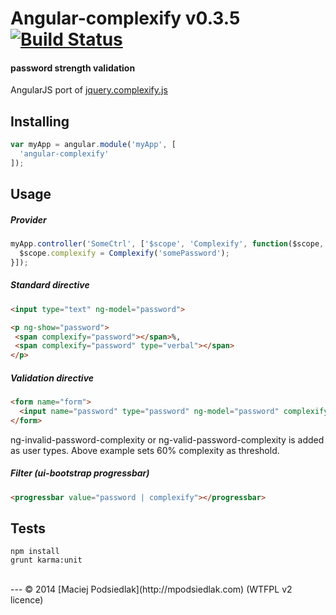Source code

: Angular-complexify v0.3.5 [![Build Status](https://travis-ci.org/Kraku/angular-complexify.svg?branch=master)](https://travis-ci.org/Kraku/angular-complexify)
===============
#### password strength validation
AngularJS port of [jquery.complexify.js](https://github.com/danpalmer/jquery.complexify.js)

## Installing
```js
var myApp = angular.module('myApp', [
  'angular-complexify'
]);
```

## Usage
##### Provider
```js
myApp.controller('SomeCtrl', ['$scope', 'Complexify', function($scope, Complexify) {
  $scope.complexify = Complexify('somePassword');
}]);
```

##### Standard directive
```html
<input type="text" ng-model="password">

<p ng-show="password">
 <span complexify="password"></span>%,
 <span complexify="password" type="verbal"></span>
</p>
```

##### Validation directive
```html
<form name="form">
  <input name="password" type="password" ng-model="password" complexify-validate="60">
</form>
```

ng-invalid-password-complexity or ng-valid-password-complexity is added as user types. Above example sets 60% complexity as threshold.

##### Filter (ui-bootstrap progressbar)
```html
<progressbar value="password | complexify"></progressbar>
```

## Tests
```
npm install
grunt karma:unit
```
<br>
---
© 2014 [Maciej Podsiedlak](http://mpodsiedlak.com) (WTFPL v2 licence)
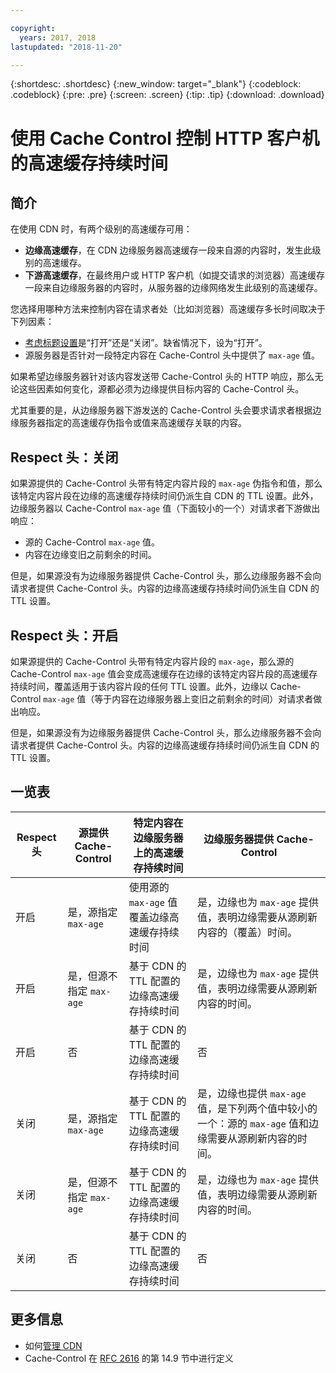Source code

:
```yaml
---

copyright:
  years: 2017, 2018
lastupdated: "2018-11-20"

---
```


{:shortdesc: .shortdesc}
{:new_window: target="_blank"}
{:codeblock: .codeblock}
{:pre: .pre}
{:screen: .screen}
{:tip: .tip}
{:download: .download}

# 使用 Cache Control 控制 HTTP 客户机的高速缓存持续时间

## 简介
在使用 CDN 时，有两个级别的高速缓存可用：
  * **边缘高速缓存**，在 CDN 边缘服务器高速缓存一段来自源的内容时，发生此级别的高速缓存。
  * **下游高速缓存**，在最终用户或 HTTP 客户机（如提交请求的浏览器）高速缓存一段来自边缘服务器的内容时，从服务器的边缘网络发生此级别的高速缓存。

您选择用哪种方法来控制内容在请求者处（比如浏览器）高速缓存多长时间取决于下列因素：
  * [考虑标题设置](how-to.html#updating-cdn-configuration-details)是“打开”还是“关闭”。缺省情况下，设为“打开”。
  * 源服务器是否针对一段特定内容在 Cache-Control 头中提供了 `max-age` 值。 

如果希望边缘服务器针对该内容发送带 Cache-Control 头的 HTTP 响应，那么无论这些因素如何变化，源都必须为边缘提供目标内容的 Cache-Control 头。

尤其重要的是，从边缘服务器下游发送的 Cache-Control 头会要求请求者根据边缘服务器指定的高速缓存伪指令或值来高速缓存关联的内容。

## Respect 头：关闭
如果源提供的 Cache-Control 头带有特定内容片段的 `max-age` 伪指令和值，那么该特定内容片段在边缘的高速缓存持续时间仍派生自 CDN 的 TTL 设置。此外，边缘服务器以 Cache-Control `max-age` 值（下面较小的一个）对请求者下游做出响应：
  * 源的 Cache-Control `max-age` 值。
  * 内容在边缘变旧之前剩余的时间。

但是，如果源没有为边缘服务器提供 Cache-Control 头，那么边缘服务器不会向请求者提供 Cache-Control 头。内容的边缘高速缓存持续时间仍派生自 CDN 的 TTL 设置。

## Respect 头：开启
如果源提供的 Cache-Control 头带有特定内容片段的 `max-age`，那么源的 Cache-Control `max-age` 值会变成高速缓存在边缘的该特定内容片段的高速缓存持续时间，覆盖适用于该内容片段的任何 TTL 设置。此外，边缘以 Cache-Control `max-age` 值（等于内容在边缘服务器上变旧之前剩余的时间）对请求者做出响应。

但是，如果源没有为边缘服务器提供 Cache-Control 头，那么边缘服务器不会向请求者提供 Cache-Control 头。内容的边缘高速缓存持续时间仍派生自 CDN 的 TTL 设置。

## 一览表

|Respect 头|源提供 Cache-Control|特定内容在边缘服务器上的高速缓存持续时间|边缘服务器提供 Cache-Control|
|---|---|---|---|
|开启|是，源指定 `max-age`|使用源的 `max-age` 值覆盖边缘高速缓存持续时间|是，边缘也为 `max-age` 提供值，表明边缘需要从源刷新内容的（覆盖）时间。|
|开启|是，但源不指定 `max-age`|基于 CDN 的 TTL 配置的边缘高速缓存持续时间|是，边缘也为 `max-age` 提供值，表明边缘需要从源刷新内容的时间。|
|开启|否|基于 CDN 的 TTL 配置的边缘高速缓存持续时间|否|
|关闭|是，源指定 `max-age`|基于 CDN 的 TTL 配置的边缘高速缓存持续时间|是，边缘也提供 `max-age` 值，是下列两个值中较小的一个：源的 `max-age` 值和边缘需要从源刷新内容的时间。|
|关闭|是，但源不指定 `max-age`|基于 CDN 的 TTL 配置的边缘高速缓存持续时间|是，边缘也为 `max-age` 提供值，表明边缘需要从源刷新内容的时间。|
|关闭|否|基于 CDN 的 TTL 配置的边缘高速缓存持续时间|否|

## 更多信息
* 如何[管理 CDN](how-to.html)
* Cache-Control 在 [RFC 2616](https://www.ietf.org/rfc/rfc2616.txt) 的第 14.9 节中进行定义
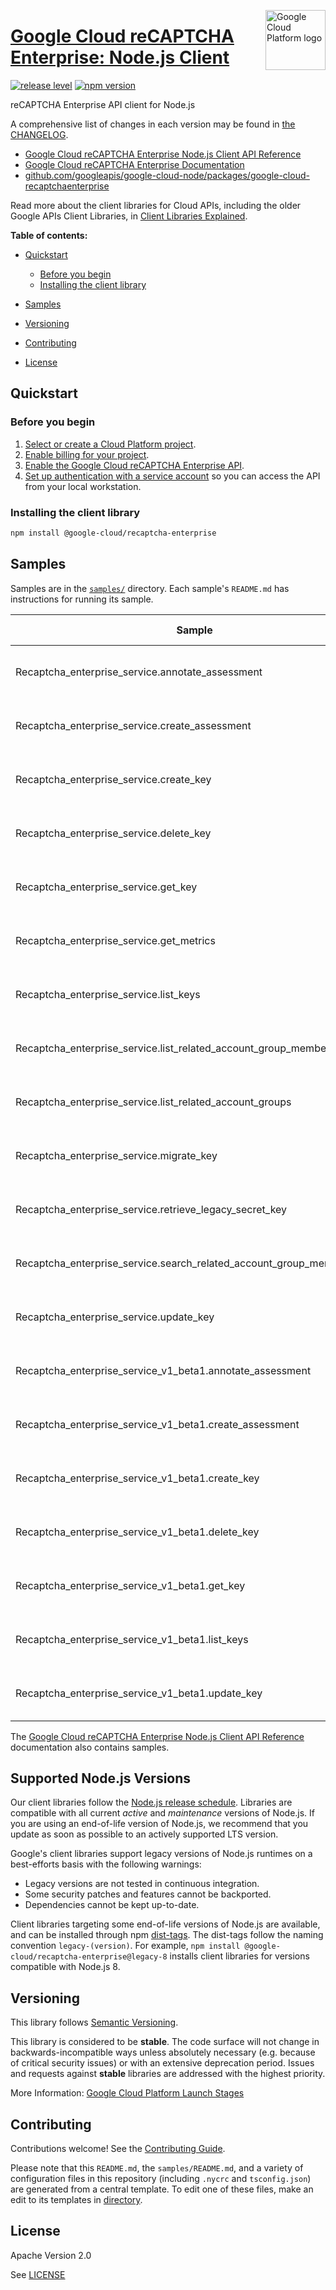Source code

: [//]: # "This README.md file is auto-generated, all changes to this file will be lost."
[//]: # "To regenerate it, use `python -m synthtool`."
<img src="https://avatars2.githubusercontent.com/u/2810941?v=3&s=96" alt="Google Cloud Platform logo" title="Google Cloud Platform" align="right" height="96" width="96"/>

# [Google Cloud reCAPTCHA Enterprise: Node.js Client](https://github.com/googleapis/google-cloud-node)

[![release level](https://img.shields.io/badge/release%20level-stable-brightgreen.svg?style=flat)](https://cloud.google.com/terms/launch-stages)
[![npm version](https://img.shields.io/npm/v/@google-cloud/recaptcha-enterprise.svg)](https://www.npmjs.org/package/@google-cloud/recaptcha-enterprise)




reCAPTCHA Enterprise API client for Node.js


A comprehensive list of changes in each version may be found in
[the CHANGELOG](https://github.com/googleapis/google-cloud-node/tree/main/packages/google-cloud-recaptchaenterprise/CHANGELOG.md).

* [Google Cloud reCAPTCHA Enterprise Node.js Client API Reference][client-docs]
* [Google Cloud reCAPTCHA Enterprise Documentation][product-docs]
* [github.com/googleapis/google-cloud-node/packages/google-cloud-recaptchaenterprise](https://github.com/googleapis/google-cloud-node/tree/main/packages/google-cloud-recaptchaenterprise)

Read more about the client libraries for Cloud APIs, including the older
Google APIs Client Libraries, in [Client Libraries Explained][explained].

[explained]: https://cloud.google.com/apis/docs/client-libraries-explained

**Table of contents:**


* [Quickstart](#quickstart)
  * [Before you begin](#before-you-begin)
  * [Installing the client library](#installing-the-client-library)

* [Samples](#samples)
* [Versioning](#versioning)
* [Contributing](#contributing)
* [License](#license)

## Quickstart

### Before you begin

1.  [Select or create a Cloud Platform project][projects].
1.  [Enable billing for your project][billing].
1.  [Enable the Google Cloud reCAPTCHA Enterprise API][enable_api].
1.  [Set up authentication with a service account][auth] so you can access the
    API from your local workstation.

### Installing the client library

```bash
npm install @google-cloud/recaptcha-enterprise
```




## Samples

Samples are in the [`samples/`](https://github.com/googleapis/google-cloud-node/tree/main/samples) directory. Each sample's `README.md` has instructions for running its sample.

| Sample                      | Source Code                       | Try it |
| --------------------------- | --------------------------------- | ------ |
| Recaptcha_enterprise_service.annotate_assessment | [source code](https://github.com/googleapis/google-cloud-node/blob/main//workspace/google-cloud-node/samples/generated/v1/recaptcha_enterprise_service.annotate_assessment.js) | [![Open in Cloud Shell][shell_img]](https://console.cloud.google.com/cloudshell/open?git_repo=https://github.com/googleapis/google-cloud-node&page=editor&open_in_editor=/workspace/google-cloud-node/samples/generated/v1/recaptcha_enterprise_service.annotate_assessment.js,samples/README.md) |
| Recaptcha_enterprise_service.create_assessment | [source code](https://github.com/googleapis/google-cloud-node/blob/main//workspace/google-cloud-node/samples/generated/v1/recaptcha_enterprise_service.create_assessment.js) | [![Open in Cloud Shell][shell_img]](https://console.cloud.google.com/cloudshell/open?git_repo=https://github.com/googleapis/google-cloud-node&page=editor&open_in_editor=/workspace/google-cloud-node/samples/generated/v1/recaptcha_enterprise_service.create_assessment.js,samples/README.md) |
| Recaptcha_enterprise_service.create_key | [source code](https://github.com/googleapis/google-cloud-node/blob/main//workspace/google-cloud-node/samples/generated/v1/recaptcha_enterprise_service.create_key.js) | [![Open in Cloud Shell][shell_img]](https://console.cloud.google.com/cloudshell/open?git_repo=https://github.com/googleapis/google-cloud-node&page=editor&open_in_editor=/workspace/google-cloud-node/samples/generated/v1/recaptcha_enterprise_service.create_key.js,samples/README.md) |
| Recaptcha_enterprise_service.delete_key | [source code](https://github.com/googleapis/google-cloud-node/blob/main//workspace/google-cloud-node/samples/generated/v1/recaptcha_enterprise_service.delete_key.js) | [![Open in Cloud Shell][shell_img]](https://console.cloud.google.com/cloudshell/open?git_repo=https://github.com/googleapis/google-cloud-node&page=editor&open_in_editor=/workspace/google-cloud-node/samples/generated/v1/recaptcha_enterprise_service.delete_key.js,samples/README.md) |
| Recaptcha_enterprise_service.get_key | [source code](https://github.com/googleapis/google-cloud-node/blob/main//workspace/google-cloud-node/samples/generated/v1/recaptcha_enterprise_service.get_key.js) | [![Open in Cloud Shell][shell_img]](https://console.cloud.google.com/cloudshell/open?git_repo=https://github.com/googleapis/google-cloud-node&page=editor&open_in_editor=/workspace/google-cloud-node/samples/generated/v1/recaptcha_enterprise_service.get_key.js,samples/README.md) |
| Recaptcha_enterprise_service.get_metrics | [source code](https://github.com/googleapis/google-cloud-node/blob/main//workspace/google-cloud-node/samples/generated/v1/recaptcha_enterprise_service.get_metrics.js) | [![Open in Cloud Shell][shell_img]](https://console.cloud.google.com/cloudshell/open?git_repo=https://github.com/googleapis/google-cloud-node&page=editor&open_in_editor=/workspace/google-cloud-node/samples/generated/v1/recaptcha_enterprise_service.get_metrics.js,samples/README.md) |
| Recaptcha_enterprise_service.list_keys | [source code](https://github.com/googleapis/google-cloud-node/blob/main//workspace/google-cloud-node/samples/generated/v1/recaptcha_enterprise_service.list_keys.js) | [![Open in Cloud Shell][shell_img]](https://console.cloud.google.com/cloudshell/open?git_repo=https://github.com/googleapis/google-cloud-node&page=editor&open_in_editor=/workspace/google-cloud-node/samples/generated/v1/recaptcha_enterprise_service.list_keys.js,samples/README.md) |
| Recaptcha_enterprise_service.list_related_account_group_memberships | [source code](https://github.com/googleapis/google-cloud-node/blob/main//workspace/google-cloud-node/samples/generated/v1/recaptcha_enterprise_service.list_related_account_group_memberships.js) | [![Open in Cloud Shell][shell_img]](https://console.cloud.google.com/cloudshell/open?git_repo=https://github.com/googleapis/google-cloud-node&page=editor&open_in_editor=/workspace/google-cloud-node/samples/generated/v1/recaptcha_enterprise_service.list_related_account_group_memberships.js,samples/README.md) |
| Recaptcha_enterprise_service.list_related_account_groups | [source code](https://github.com/googleapis/google-cloud-node/blob/main//workspace/google-cloud-node/samples/generated/v1/recaptcha_enterprise_service.list_related_account_groups.js) | [![Open in Cloud Shell][shell_img]](https://console.cloud.google.com/cloudshell/open?git_repo=https://github.com/googleapis/google-cloud-node&page=editor&open_in_editor=/workspace/google-cloud-node/samples/generated/v1/recaptcha_enterprise_service.list_related_account_groups.js,samples/README.md) |
| Recaptcha_enterprise_service.migrate_key | [source code](https://github.com/googleapis/google-cloud-node/blob/main//workspace/google-cloud-node/samples/generated/v1/recaptcha_enterprise_service.migrate_key.js) | [![Open in Cloud Shell][shell_img]](https://console.cloud.google.com/cloudshell/open?git_repo=https://github.com/googleapis/google-cloud-node&page=editor&open_in_editor=/workspace/google-cloud-node/samples/generated/v1/recaptcha_enterprise_service.migrate_key.js,samples/README.md) |
| Recaptcha_enterprise_service.retrieve_legacy_secret_key | [source code](https://github.com/googleapis/google-cloud-node/blob/main//workspace/google-cloud-node/samples/generated/v1/recaptcha_enterprise_service.retrieve_legacy_secret_key.js) | [![Open in Cloud Shell][shell_img]](https://console.cloud.google.com/cloudshell/open?git_repo=https://github.com/googleapis/google-cloud-node&page=editor&open_in_editor=/workspace/google-cloud-node/samples/generated/v1/recaptcha_enterprise_service.retrieve_legacy_secret_key.js,samples/README.md) |
| Recaptcha_enterprise_service.search_related_account_group_memberships | [source code](https://github.com/googleapis/google-cloud-node/blob/main//workspace/google-cloud-node/samples/generated/v1/recaptcha_enterprise_service.search_related_account_group_memberships.js) | [![Open in Cloud Shell][shell_img]](https://console.cloud.google.com/cloudshell/open?git_repo=https://github.com/googleapis/google-cloud-node&page=editor&open_in_editor=/workspace/google-cloud-node/samples/generated/v1/recaptcha_enterprise_service.search_related_account_group_memberships.js,samples/README.md) |
| Recaptcha_enterprise_service.update_key | [source code](https://github.com/googleapis/google-cloud-node/blob/main//workspace/google-cloud-node/samples/generated/v1/recaptcha_enterprise_service.update_key.js) | [![Open in Cloud Shell][shell_img]](https://console.cloud.google.com/cloudshell/open?git_repo=https://github.com/googleapis/google-cloud-node&page=editor&open_in_editor=/workspace/google-cloud-node/samples/generated/v1/recaptcha_enterprise_service.update_key.js,samples/README.md) |
| Recaptcha_enterprise_service_v1_beta1.annotate_assessment | [source code](https://github.com/googleapis/google-cloud-node/blob/main//workspace/google-cloud-node/samples/generated/v1beta1/recaptcha_enterprise_service_v1_beta1.annotate_assessment.js) | [![Open in Cloud Shell][shell_img]](https://console.cloud.google.com/cloudshell/open?git_repo=https://github.com/googleapis/google-cloud-node&page=editor&open_in_editor=/workspace/google-cloud-node/samples/generated/v1beta1/recaptcha_enterprise_service_v1_beta1.annotate_assessment.js,samples/README.md) |
| Recaptcha_enterprise_service_v1_beta1.create_assessment | [source code](https://github.com/googleapis/google-cloud-node/blob/main//workspace/google-cloud-node/samples/generated/v1beta1/recaptcha_enterprise_service_v1_beta1.create_assessment.js) | [![Open in Cloud Shell][shell_img]](https://console.cloud.google.com/cloudshell/open?git_repo=https://github.com/googleapis/google-cloud-node&page=editor&open_in_editor=/workspace/google-cloud-node/samples/generated/v1beta1/recaptcha_enterprise_service_v1_beta1.create_assessment.js,samples/README.md) |
| Recaptcha_enterprise_service_v1_beta1.create_key | [source code](https://github.com/googleapis/google-cloud-node/blob/main//workspace/google-cloud-node/samples/generated/v1beta1/recaptcha_enterprise_service_v1_beta1.create_key.js) | [![Open in Cloud Shell][shell_img]](https://console.cloud.google.com/cloudshell/open?git_repo=https://github.com/googleapis/google-cloud-node&page=editor&open_in_editor=/workspace/google-cloud-node/samples/generated/v1beta1/recaptcha_enterprise_service_v1_beta1.create_key.js,samples/README.md) |
| Recaptcha_enterprise_service_v1_beta1.delete_key | [source code](https://github.com/googleapis/google-cloud-node/blob/main//workspace/google-cloud-node/samples/generated/v1beta1/recaptcha_enterprise_service_v1_beta1.delete_key.js) | [![Open in Cloud Shell][shell_img]](https://console.cloud.google.com/cloudshell/open?git_repo=https://github.com/googleapis/google-cloud-node&page=editor&open_in_editor=/workspace/google-cloud-node/samples/generated/v1beta1/recaptcha_enterprise_service_v1_beta1.delete_key.js,samples/README.md) |
| Recaptcha_enterprise_service_v1_beta1.get_key | [source code](https://github.com/googleapis/google-cloud-node/blob/main//workspace/google-cloud-node/samples/generated/v1beta1/recaptcha_enterprise_service_v1_beta1.get_key.js) | [![Open in Cloud Shell][shell_img]](https://console.cloud.google.com/cloudshell/open?git_repo=https://github.com/googleapis/google-cloud-node&page=editor&open_in_editor=/workspace/google-cloud-node/samples/generated/v1beta1/recaptcha_enterprise_service_v1_beta1.get_key.js,samples/README.md) |
| Recaptcha_enterprise_service_v1_beta1.list_keys | [source code](https://github.com/googleapis/google-cloud-node/blob/main//workspace/google-cloud-node/samples/generated/v1beta1/recaptcha_enterprise_service_v1_beta1.list_keys.js) | [![Open in Cloud Shell][shell_img]](https://console.cloud.google.com/cloudshell/open?git_repo=https://github.com/googleapis/google-cloud-node&page=editor&open_in_editor=/workspace/google-cloud-node/samples/generated/v1beta1/recaptcha_enterprise_service_v1_beta1.list_keys.js,samples/README.md) |
| Recaptcha_enterprise_service_v1_beta1.update_key | [source code](https://github.com/googleapis/google-cloud-node/blob/main//workspace/google-cloud-node/samples/generated/v1beta1/recaptcha_enterprise_service_v1_beta1.update_key.js) | [![Open in Cloud Shell][shell_img]](https://console.cloud.google.com/cloudshell/open?git_repo=https://github.com/googleapis/google-cloud-node&page=editor&open_in_editor=/workspace/google-cloud-node/samples/generated/v1beta1/recaptcha_enterprise_service_v1_beta1.update_key.js,samples/README.md) |



The [Google Cloud reCAPTCHA Enterprise Node.js Client API Reference][client-docs] documentation
also contains samples.

## Supported Node.js Versions

Our client libraries follow the [Node.js release schedule](https://nodejs.org/en/about/releases/).
Libraries are compatible with all current _active_ and _maintenance_ versions of
Node.js.
If you are using an end-of-life version of Node.js, we recommend that you update
as soon as possible to an actively supported LTS version.

Google's client libraries support legacy versions of Node.js runtimes on a
best-efforts basis with the following warnings:

* Legacy versions are not tested in continuous integration.
* Some security patches and features cannot be backported.
* Dependencies cannot be kept up-to-date.

Client libraries targeting some end-of-life versions of Node.js are available, and
can be installed through npm [dist-tags](https://docs.npmjs.com/cli/dist-tag).
The dist-tags follow the naming convention `legacy-(version)`.
For example, `npm install @google-cloud/recaptcha-enterprise@legacy-8` installs client libraries
for versions compatible with Node.js 8.

## Versioning

This library follows [Semantic Versioning](http://semver.org/).



This library is considered to be **stable**. The code surface will not change in backwards-incompatible ways
unless absolutely necessary (e.g. because of critical security issues) or with
an extensive deprecation period. Issues and requests against **stable** libraries
are addressed with the highest priority.






More Information: [Google Cloud Platform Launch Stages][launch_stages]

[launch_stages]: https://cloud.google.com/terms/launch-stages

## Contributing

Contributions welcome! See the [Contributing Guide](https://github.com/googleapis/google-cloud-node/blob/main/CONTRIBUTING.md).

Please note that this `README.md`, the `samples/README.md`,
and a variety of configuration files in this repository (including `.nycrc` and `tsconfig.json`)
are generated from a central template. To edit one of these files, make an edit
to its templates in
[directory](https://github.com/googleapis/synthtool).

## License

Apache Version 2.0

See [LICENSE](https://github.com/googleapis/google-cloud-node/blob/main/LICENSE)

[client-docs]: https://cloud.google.com/nodejs/docs/reference/recaptcha-enterprise/latest
[product-docs]: https://cloud.google.com/recaptcha-enterprise/docs/
[shell_img]: https://gstatic.com/cloudssh/images/open-btn.png
[projects]: https://console.cloud.google.com/project
[billing]: https://support.google.com/cloud/answer/6293499#enable-billing
[enable_api]: https://console.cloud.google.com/flows/enableapi?apiid=recaptchaenterprise.googleapis.com
[auth]: https://cloud.google.com/docs/authentication/getting-started
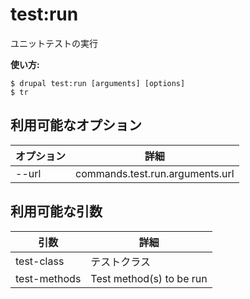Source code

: # test:run
ユニットテストの実行

**使い方:**
```
$ drupal test:run [arguments] [options]
$ tr  
```

## 利用可能なオプション
オプション | 詳細
-------|-------------
--url | commands.test.run.arguments.url

## 利用可能な引数
引数 | 詳細
---------|-------------
test-class | テストクラス
test-methods | Test method(s) to be run
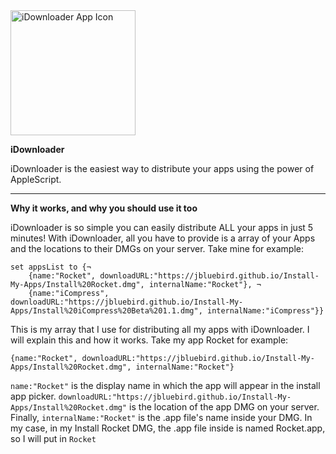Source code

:<img src="iDownloader-iOS-Default-1024x1024@2x.png" alt="iDownloader App Icon" style="width: 200px;">

**iDownloader**


iDownloader is the easiest way to distribute your apps using the power of AppleScript.

---

**Why it works, and why you should use it too**


iDownloader is so simple you can easily distribute ALL your apps in just 5 minutes! With iDownloader, all you have to provide is a array of your Apps and the locations to their DMGs on your server. Take mine for example:


```
set appsList to {¬
	{name:"Rocket", downloadURL:"https://jbluebird.github.io/Install-My-Apps/Install%20Rocket.dmg", internalName:"Rocket"}, ¬
	{name:"iCompress", downloadURL:"https://jbluebird.github.io/Install-My-Apps/Install%20iCompress%20Beta%201.1.dmg", internalName:"iCompress"}}
```
This is my array that I use for distributing all my apps with iDownloader. I will explain this and how it works. Take my app Rocket for example:

```
{name:"Rocket", downloadURL:"https://jbluebird.github.io/Install-My-Apps/Install%20Rocket.dmg", internalName:"Rocket"}
```

```name:"Rocket"``` is the display name in which the app will appear in the install app picker.
```downloadURL:"https://jbluebird.github.io/Install-My-Apps/Install%20Rocket.dmg"``` is the location of the app DMG on your server.
Finally, ```internalName:"Rocket"``` is the .app file's name inside your DMG. In my case, in my Install Rocket DMG, the .app file inside is named Rocket.app, so I will put in ```Rocket```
☆ ☆ ☆
▶ _Exercise_
Every line above that holds the string "configuration" should be returned.

▶ _Result for this exercise_
  * [考虑标题设置](how-to.html#updating-cdn-configuration-details)是“打开”还是“关闭”。缺省情况下，设为“打开”。
and a variety of configuration files in this repository (including `.nycrc` and `tsconfig.json`)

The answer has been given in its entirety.